The three relevant input
domains (meaning the inputs used to make an output which is the grade) are the Writing Skill (i.e. written Quality) of the Report (Q), number of
Errors in the report (E) and expressive power of Figures (F). Under the excellent Skill (Quality), we understand a well written project, grammatically
correct, stylistically nice, edited and formatted sophistically and following a prescribed format. As for the numerical values for Q, use 0 for the lowest
quality and 100 for the highest one.

For the number of errors let’s say that they go from 0 to 10. As for the expressive power of Figures, use three
membership functions only (ugly and/or non-informative (placed it at 50), medium (placed it at 75) and very fine (placed it at 100)).

The output
domain is the grade (G) on the scale of percentages from 40% and less to 100%, where 40% is fail (F) and 100% is excellent i.e. an A.
Hence, you have 3 input domains (a.k.a. antecedents) and 1 output variable (consequence). For the inputs’ fuzzy subsets use triangles (i.e., you
should develop your code for designing triangular MFs). Place triangles symmetrically with all of them having same width. For the output G, use the
singleton MFs.

Use the product for AND, and make a Fuzzy Additive Model.
a) 15 points
First design fuzzy model without using the third domain i.e. neglect the Power of Figures input here. Your model should work for any number of MFs
per the first two input variables. Run and show the results for any two different, but not same, numbers of MFs per variables (say, between 2 and 6
MFs per input). Show two models (meaning for the two choices of the numbers of MFs, say 3 & 4 and 4 & 3, or 6 & 2) only.

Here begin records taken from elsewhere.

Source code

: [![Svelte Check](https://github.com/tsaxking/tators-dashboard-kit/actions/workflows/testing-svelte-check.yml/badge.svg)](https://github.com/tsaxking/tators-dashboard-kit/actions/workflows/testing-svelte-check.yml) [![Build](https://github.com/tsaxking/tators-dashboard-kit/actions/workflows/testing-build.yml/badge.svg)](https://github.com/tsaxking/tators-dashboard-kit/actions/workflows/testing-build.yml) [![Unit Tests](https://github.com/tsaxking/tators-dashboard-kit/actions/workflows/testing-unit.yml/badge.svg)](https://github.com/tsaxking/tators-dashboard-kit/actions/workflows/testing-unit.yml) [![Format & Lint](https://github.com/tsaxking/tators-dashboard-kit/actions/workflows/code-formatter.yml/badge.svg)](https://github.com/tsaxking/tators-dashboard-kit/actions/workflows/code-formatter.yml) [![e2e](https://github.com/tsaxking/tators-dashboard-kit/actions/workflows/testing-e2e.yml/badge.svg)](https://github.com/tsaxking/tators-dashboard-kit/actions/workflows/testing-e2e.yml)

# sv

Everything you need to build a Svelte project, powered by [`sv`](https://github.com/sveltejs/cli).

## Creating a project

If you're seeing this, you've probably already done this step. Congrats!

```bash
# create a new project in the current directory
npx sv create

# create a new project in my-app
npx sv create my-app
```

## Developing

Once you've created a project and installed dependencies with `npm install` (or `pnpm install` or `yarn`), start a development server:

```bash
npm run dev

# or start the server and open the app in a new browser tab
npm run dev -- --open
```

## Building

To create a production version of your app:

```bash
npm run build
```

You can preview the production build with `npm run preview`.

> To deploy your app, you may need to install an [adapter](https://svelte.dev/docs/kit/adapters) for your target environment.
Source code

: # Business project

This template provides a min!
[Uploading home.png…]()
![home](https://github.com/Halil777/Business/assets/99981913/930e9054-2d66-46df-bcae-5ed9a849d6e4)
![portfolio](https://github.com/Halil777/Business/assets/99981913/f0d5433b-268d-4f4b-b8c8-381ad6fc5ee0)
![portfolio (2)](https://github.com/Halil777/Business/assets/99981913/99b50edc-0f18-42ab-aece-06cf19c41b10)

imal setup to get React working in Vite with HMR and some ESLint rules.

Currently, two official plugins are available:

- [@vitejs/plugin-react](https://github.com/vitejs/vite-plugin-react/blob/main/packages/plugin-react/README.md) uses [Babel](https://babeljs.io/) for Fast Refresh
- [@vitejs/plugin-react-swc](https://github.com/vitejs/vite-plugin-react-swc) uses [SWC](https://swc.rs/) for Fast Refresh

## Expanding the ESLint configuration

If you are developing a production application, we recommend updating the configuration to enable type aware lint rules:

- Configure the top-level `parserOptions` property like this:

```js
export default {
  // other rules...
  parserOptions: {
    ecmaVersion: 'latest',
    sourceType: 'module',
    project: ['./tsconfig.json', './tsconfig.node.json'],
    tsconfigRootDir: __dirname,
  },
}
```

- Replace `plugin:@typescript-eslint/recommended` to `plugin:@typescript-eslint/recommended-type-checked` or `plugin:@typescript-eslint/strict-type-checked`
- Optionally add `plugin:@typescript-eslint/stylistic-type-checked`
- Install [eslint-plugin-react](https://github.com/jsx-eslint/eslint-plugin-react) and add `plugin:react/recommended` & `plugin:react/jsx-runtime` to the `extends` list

For each model show two figures:
1) Show all the MFs in a single graph having three subplots – inputs Q (subplot 131) & E (subplot 132), and the output G (subplot 133).
2) In addition, show the ‘surface of knowledge’ describing the dependency of grade G upon the two input variables Q and E.

However, show these two figures for three cases:
a) one for narrow MFs (overlapping 0.1 in the middle between the triangles),
b) one for medium size MFs (overlapping 0.5) and
c) one for broad MFs (overlapping 0.9) ).

In short, I expect 6 figures per a model in your report.
If you are encoding your model correctly by using MATLAB’S kron function, YOUR MODEL MUST WORK FOR ANY NUMBER of MFs. In this case,
kron will take care of getting H values in eq. (6.16).

That’s all
for Project four!
Your report doesn’t have to be in IEEE journal (conference) paper this time. Just title and your name + 12 figures. No Comments.!
If you want some additional points which will be counted toward your final grade in the course, expand your model by using the third antecedent,
namely, the Power of Figures input.

3) Now, show all the MFs in a single graph having four subplots – inputs Q (subplot 221), E (subplot 222) & F (subplot223), and the output
G (subplot 224).

4) In addition, show the ‘surfaces of knowledge’ describing the dependency of grade G upon the two input variables.
Those will be two additional figures in your report.

SOFTWARE MUST BE USER FRIENDLY, so that I can run it easily too. Submit both your written report as the PDF document and MATLAB routines to
me by Email. ZIP your report and programs into single zip file (which will contain the report and the routines for FLM, name it with your family name (say,
lee.zip) and send it to me.

A Subject field in your Email should be CMSC 678, Your family name, Project 5.
Don’t hesitate to contact me in the case of need.
Note: Late submission will shrink your points as follows: up to 1 hour late -2 points, 1 to 3 hours late -4 points, more than 3 hours late -10 points, but if you are late more than 6 hours don’t
bother with submitting, for there won’t be any points. This remark is here because the semester is ending soon and both you and I must have time for both closing it and the exam.